Friday, November 6, 2009

Survival of the Richest

They got our money. Now they want to cut the line to get our vaccines. I don't think so.

In a public relations no-no, Citigroup and Goldman Sachs are among those companies to whom New York City health officials recently distributed doses of the swine flu vaccine. While we wait to protect those of us in high priority groups who may be most vulnerable, and hope there is enough vaccine available soon, some of the big boys don't have that problem.

We are told by Goldman that "like other responsible employers" they will "supply it (the vaccine) only to those employees who qualify". I don't know, but I have some nagging suspicion that not everything those at Goldman say is absolutely accurate. Beyond that, even if it is a true statement, don't you think that maybe these companies don't deserve a priority dose of anything else from us?

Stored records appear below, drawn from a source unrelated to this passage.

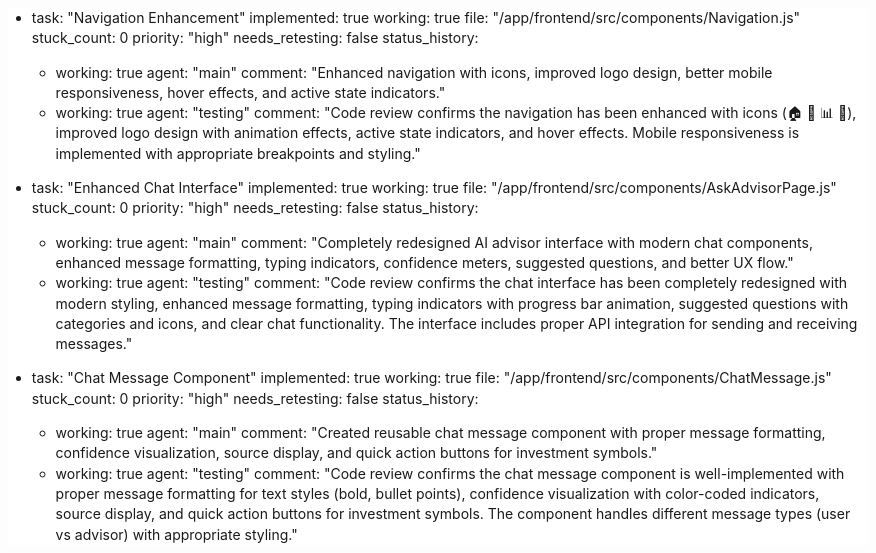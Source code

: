   - task: "Navigation Enhancement"
    implemented: true
    working: true
    file: "/app/frontend/src/components/Navigation.js"
    stuck_count: 0
    priority: "high"
    needs_retesting: false
    status_history:
      - working: true
        agent: "main"
        comment: "Enhanced navigation with icons, improved logo design, better mobile responsiveness, hover effects, and active state indicators."
      - working: true
        agent: "testing"
        comment: "Code review confirms the navigation has been enhanced with icons (🏠 📰 📊 🤖), improved logo design with animation effects, active state indicators, and hover effects. Mobile responsiveness is implemented with appropriate breakpoints and styling."

  - task: "Enhanced Chat Interface"
    implemented: true
    working: true
    file: "/app/frontend/src/components/AskAdvisorPage.js"
    stuck_count: 0
    priority: "high"
    needs_retesting: false
    status_history:
      - working: true
        agent: "main"
        comment: "Completely redesigned AI advisor interface with modern chat components, enhanced message formatting, typing indicators, confidence meters, suggested questions, and better UX flow."
      - working: true
        agent: "testing"
        comment: "Code review confirms the chat interface has been completely redesigned with modern styling, enhanced message formatting, typing indicators with progress bar animation, suggested questions with categories and icons, and clear chat functionality. The interface includes proper API integration for sending and receiving messages."

  - task: "Chat Message Component"
    implemented: true
    working: true
    file: "/app/frontend/src/components/ChatMessage.js"
    stuck_count: 0
    priority: "high"
    needs_retesting: false
    status_history:
      - working: true
        agent: "main"
        comment: "Created reusable chat message component with proper message formatting, confidence visualization, source display, and quick action buttons for investment symbols."
      - working: true
        agent: "testing"
        comment: "Code review confirms the chat message component is well-implemented with proper message formatting for text styles (bold, bullet points), confidence visualization with color-coded indicators, source display, and quick action buttons for investment symbols. The component handles different message types (user vs advisor) with appropriate styling."
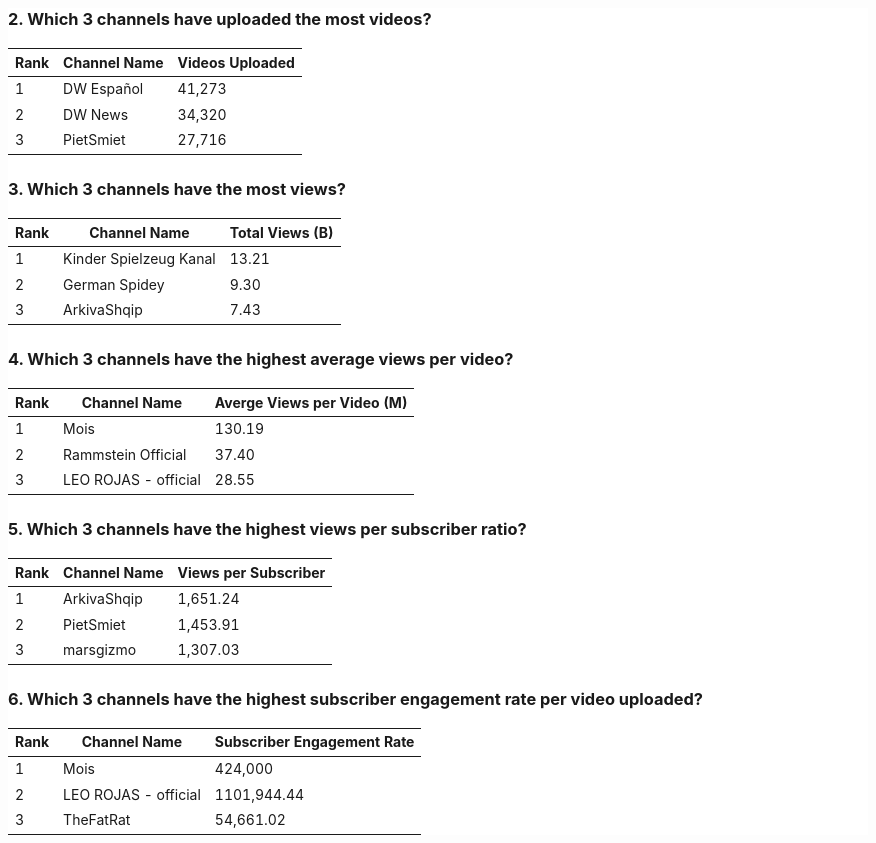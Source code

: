 
### 2. Which 3 channels have uploaded the most videos?

| Rank | Channel Name    | Videos Uploaded |
|------|-----------------|-----------------|
| 1    | DW Español      | 41,273          |
| 2    | DW News	 | 34,320          |
| 3    | PietSmiet       | 27,716          |



### 3. Which 3 channels have the most views?


| Rank | Channel Name 		| Total Views (B) |
|------|------------------------|-----------------|
| 1    | Kinder Spielzeug Kanal	| 13.21           |
| 2    | German Spidey          | 9.30	          |
| 3    | ArkivaShqip	        | 7.43            |


### 4. Which 3 channels have the highest average views per video?

| Rank | Channel Name 		| Averge Views per Video (M) |
|------|------------------------|----------------------------|
| 1    | Mois	       		| 130.19          	     |
| 2    | Rammstein Official	| 37.40                      |
| 3    | LEO ROJAS - official   | 28.55                      |


### 5. Which 3 channels have the highest views per subscriber ratio?

| Rank | Channel Name       | Views per Subscriber        |
|------|-----------------   |---------------------------- |
| 1    | ArkivaShqip        | 1,651.24                    |
| 2    | PietSmiet          | 1,453.91                    |
| 3    | marsgizmo          | 1,307.03                    |



### 6. Which 3 channels have the highest subscriber engagement rate per video uploaded?

| Rank | Channel Name    	| Subscriber Engagement Rate  |
|------|------------------------|---------------------------- |
| 1    | Mois            	| 424,000                     |
| 2    | LEO ROJAS - official   | 1101,944.44                 |
| 3    | TheFatRat	        | 54,661.02                   |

Why don't we do this in reverse order of size and power? Why don't we say that everyone who is homeless, who is on welfare, who is living in a shelter, who has felt nothing except the distress of being forgotten and ignored, steps to the front? Why aren't their children, or their elderly parents, or those who have been the most vulnerable and the most overwhelmed, for once deemed to be the most worthy of our attention? These people who have not had access to medical care, who are most at risk of not getting the needed attention, should be the ones who are now permitted to step forward.

We have all suffered what we see as a continuous wrong in catering and giving a helping hand to those at the top of the food chain. We have felt that they have stepped on those below them in their climb to the top and are willing to ignore the pain and suffering below. To make them or their loved ones appear to be important and more worthy of our care is not the message that we should be sending. Let them call their doctors and wait, like the rest of us, for their shot. That would be a dose of reality.